ASSIGNED TASK: The result should be every line of the listing that contains "omega".

SOURCE RECORDS:

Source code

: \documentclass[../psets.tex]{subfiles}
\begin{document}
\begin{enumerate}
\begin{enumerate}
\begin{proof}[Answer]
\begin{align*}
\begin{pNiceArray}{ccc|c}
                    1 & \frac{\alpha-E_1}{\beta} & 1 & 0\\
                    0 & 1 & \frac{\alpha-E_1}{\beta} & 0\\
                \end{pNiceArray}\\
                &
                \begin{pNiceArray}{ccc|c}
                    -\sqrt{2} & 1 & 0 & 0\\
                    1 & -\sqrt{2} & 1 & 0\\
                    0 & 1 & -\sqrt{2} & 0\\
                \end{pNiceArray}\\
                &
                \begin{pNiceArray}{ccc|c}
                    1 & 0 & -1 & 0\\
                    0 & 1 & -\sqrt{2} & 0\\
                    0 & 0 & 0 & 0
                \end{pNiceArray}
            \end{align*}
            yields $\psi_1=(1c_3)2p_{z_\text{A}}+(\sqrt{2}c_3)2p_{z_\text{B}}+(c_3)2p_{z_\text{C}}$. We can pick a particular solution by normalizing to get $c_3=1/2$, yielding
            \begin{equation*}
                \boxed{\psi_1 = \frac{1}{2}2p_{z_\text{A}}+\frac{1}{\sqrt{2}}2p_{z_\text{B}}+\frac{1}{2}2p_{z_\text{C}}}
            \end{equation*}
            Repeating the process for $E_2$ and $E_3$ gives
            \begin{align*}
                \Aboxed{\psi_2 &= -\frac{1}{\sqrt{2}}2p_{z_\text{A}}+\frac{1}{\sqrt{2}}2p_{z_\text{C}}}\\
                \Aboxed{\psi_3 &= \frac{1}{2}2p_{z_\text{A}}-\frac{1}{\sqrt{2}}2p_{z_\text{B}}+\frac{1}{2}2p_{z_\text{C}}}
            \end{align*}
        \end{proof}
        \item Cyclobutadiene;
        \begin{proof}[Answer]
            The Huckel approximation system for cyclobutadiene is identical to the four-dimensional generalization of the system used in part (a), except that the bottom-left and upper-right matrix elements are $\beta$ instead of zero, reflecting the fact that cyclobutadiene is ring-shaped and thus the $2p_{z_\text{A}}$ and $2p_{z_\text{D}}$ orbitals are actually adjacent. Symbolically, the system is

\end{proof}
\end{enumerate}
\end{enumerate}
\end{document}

* * *

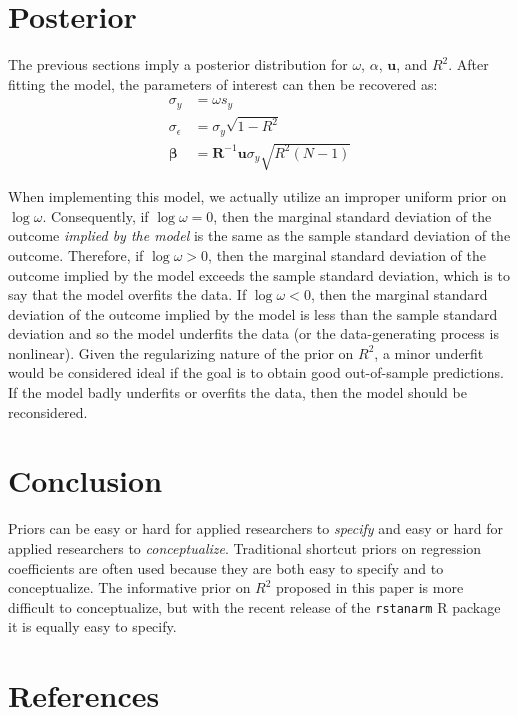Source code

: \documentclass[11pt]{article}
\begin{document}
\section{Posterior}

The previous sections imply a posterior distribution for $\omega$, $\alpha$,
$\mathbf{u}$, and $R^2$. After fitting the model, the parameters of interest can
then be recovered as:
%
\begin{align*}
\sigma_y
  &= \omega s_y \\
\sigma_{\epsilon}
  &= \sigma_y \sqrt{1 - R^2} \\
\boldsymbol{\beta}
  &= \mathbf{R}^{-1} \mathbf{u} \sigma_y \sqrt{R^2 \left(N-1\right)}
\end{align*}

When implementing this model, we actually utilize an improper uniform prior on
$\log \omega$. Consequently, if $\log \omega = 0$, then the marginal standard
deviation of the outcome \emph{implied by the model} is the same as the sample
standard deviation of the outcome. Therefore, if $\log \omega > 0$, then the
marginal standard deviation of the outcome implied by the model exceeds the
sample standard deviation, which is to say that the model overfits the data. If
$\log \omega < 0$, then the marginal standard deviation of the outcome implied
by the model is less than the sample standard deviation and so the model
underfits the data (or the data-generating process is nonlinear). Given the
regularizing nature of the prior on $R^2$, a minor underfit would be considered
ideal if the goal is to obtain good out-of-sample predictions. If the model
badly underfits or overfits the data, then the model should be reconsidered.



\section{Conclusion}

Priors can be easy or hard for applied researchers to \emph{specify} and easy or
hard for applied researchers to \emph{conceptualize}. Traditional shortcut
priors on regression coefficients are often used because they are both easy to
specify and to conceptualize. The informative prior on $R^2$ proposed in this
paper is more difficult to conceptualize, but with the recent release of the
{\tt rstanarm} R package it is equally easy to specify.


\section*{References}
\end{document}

EXERCISE RESPONSE:
The previous sections imply a posterior distribution for $\omega$, $\alpha$,
  &= \omega s_y \\
$\log \omega$. Consequently, if $\log \omega = 0$, then the marginal standard
standard deviation of the outcome. Therefore, if $\log \omega > 0$, then the
$\log \omega < 0$, then the marginal standard deviation of the outcome implied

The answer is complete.